Foreclosures among borrowers with prime conforming loans have shot up 425% since January 2008, according to Lender Processing Services, which compiles mortgage data. Conforming loans are those eligible for purchase by Fannie Mae and Freddie Mac, the federal agencies that buy mortgages from lenders.

Jumbo prime loans not eligible for purchase by Fannie or Freddie have done even worse — foreclosures on those have increased nearly 600%.

Jumbo loans are typically mortgages worth more than $729,750.

If you can not afford your home payments, I can help with two outstanding programs. Short sale and Principle Reduction. Call me at 951-324-6874 in Inland Empire or 949-459-3969 in Orange County for more information about avoiding foreclosure.

Home Sales Up

Yesterday the Commerce Department reported that new home sales increased 23.6% to a seasonally adjusted annual rate of 330,000 last month, up from an downwardly revised 267,000 in May. Sales year-over-year fell 16.7%. The June sales pace is the second slowest ever on record since the Commerce Department began tracking the data in 1963, but it was slightly better than the annual rate of 310,000 economists were expecting, according to a consensus survey by Briefing.com.

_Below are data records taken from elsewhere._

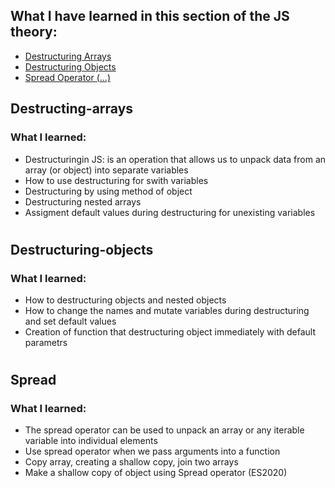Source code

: ## What I have learned in this section of the JS theory:

- [Destructuring Arrays](#destructing-arrays)
- [Destructuring Objects](#destructuring-objects)
- [Spread Operator (...)](#spread)

## Destructing-arrays

### What I learned:

- Destructuringin JS: is an operation that allows us to unpack data from an array (or object) into separate variables
- How to use destructuring for swith variables
- Destructuring by using method of object
- Destructuring nested arrays
- Assigment default values during destructuring for unexisting variables

#

## Destructuring-objects

### What I learned:

- How to destructuring objects and nested objects
- How to change the names and mutate variables during destructuring and set default values
- Creation of function that destructuring object immediately with default parametrs

#

## Spread

### What I learned:

- The spread operator can be used to unpack an array or any iterable variable into individual elements
- Use spread operator when we pass arguments into a function
- Copy array, creating a shallow copy, join two arrays
- Make a shallow copy of object using Spread operator (ES2020)
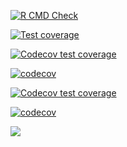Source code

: 
<!-- badges: start -->

[![R CMD
Check](https://github.com/LabAsim/test/actions/workflows/R-CMD-check.yaml/badge.svg)](https://github.com/LabAsim/test/actions/workflows/R-CMD-check.yaml)

[![Test
coverage](https://github.com/LabAsim/test_r/actions/workflows/test-coverage.yaml/badge.svg)](https://github.com/LabAsim/test_r/actions/workflows/test-coverage.yaml)

[![Codecov test
coverage](https://codecov.io/gh/labasim/test_r/branch/master/graph/badge.svg)](https://app.codecov.io/labasim/test_r/covr?branch=master)

[![codecov](https://codecov.io/github/LabAsim/test_r/graph/badge.svg?token=FY0FI896JW)](https://codecov.io/github/LabAsim/test_r)

[![Codecov test
coverage](https://codecov.io/gh/LabAsim/test_r/graph/badge.svg)](https://app.codecov.io/gh/LabAsim/test_r)

[![codecov](https://codecov.io/github/LabAsim/test_r/branch/master/graph/badge.svg?token=FY0FI896JW)](https://codecov.io/github/LabAsim/test_r)

<a href="https://codecov.io/github/LabAsim/test_r" >
<img src="https://codecov.io/github/LabAsim/test_r/graph/badge.svg?token=FY0FI896JW"/>
</a>

<!-- badges: end -->
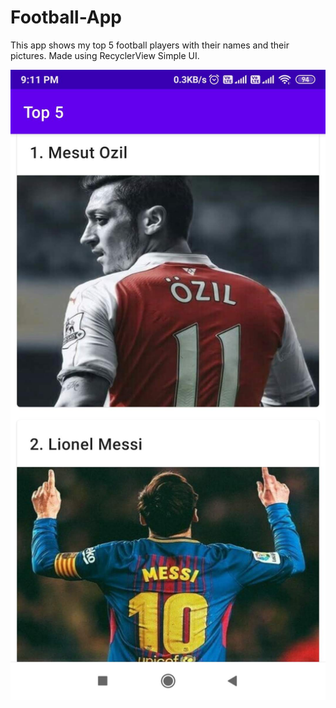 # Football-App
This app shows my top 5 football players with their names and their pictures. Made using RecyclerView Simple UI.


![alt text](ftapp.jpg)
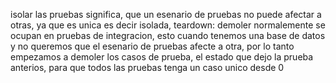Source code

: isolar las pruebas significa, que un esenario de pruebas no puede afectar a otras, ya que es unica es decir isolada,
teardown: demoler normalemente se ocupan en pruebas de integracion, esto cuando tenemos una base de datos y no queremos que el esenario de pruebas afecte a otra, por lo tanto empezamos a demoler los casos de prueba, el estado que dejo la prueba anterios, para que todos las pruebas tenga un caso unico desde 0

Home sales had surged in March and April as homebuyers scrambled to sign contracts ahead of the April 30 deadline for the tax credit, plummeted 40% in May, the first month after the incentive expired.

The report showed that the median price of new homes sold in June was $213,400, down 1.4% from May and a 0.6% drop from June 2009. An estimated 210,000 new homes were for sale at the end of June, the lowest inventory level in nearly 42 years. At the current sales pace, the government expects it will take 7.6 months to sell through that inventory, down from 9.6 months in May. Six months of inventory is considered normal market conditions. Sales rose the most in the Northwest, where they surged by more than 46%; the South saw sales climb by about a third, while sales in the Midwest increased 21%. Sales in the West, the only region to suffer a decline during the month, edged down almost 7%.

60,000 Desperate Homeowners Flock Loan Modification Event

If you doubt the foreclosure crisis is growing and becoming significantly worse…watch this CNBC video.
Forget the stats, forget the high-brow studies from the Harvard economists….these are the real faces of foreclosure.


Low Rates to Stay

A recent study by the Federal Reserve (The Depth of Negative Equity and Mortgage Default Decisions by Bhutta, Dokko and Shan) investigated the question: at what point do underwater homeowners “strategically default” on their mortgages? Surprisingly, it found that the average borrower doesn’t walk away from his home until negative equity reaches a very high level, -62%. But the fascinating thing was that there was something that could trigger underwater borrowers to default much, much earlier – and that something was an interest rate rise.

Fannie Mae Cracks Down on Strategic Defaults

According to Fannie Mae, homeowners who strategically default or did not work “in good faith” to avert foreclosure through other means will be ineligible for new Fannie Mae-backed mortgages for seven years. The firm said it will also pursue homeowners in court, seeking so-called “deficiency judgments” to recoup outstanding debt by seizing borrowers’ other assets. Thirty-nine states do not limit the ability of lenders to recover what they’re owed.

In good faith through Other means translates to Short Sale, Loan Modification, and Deed in Leiu of a Foreclosure.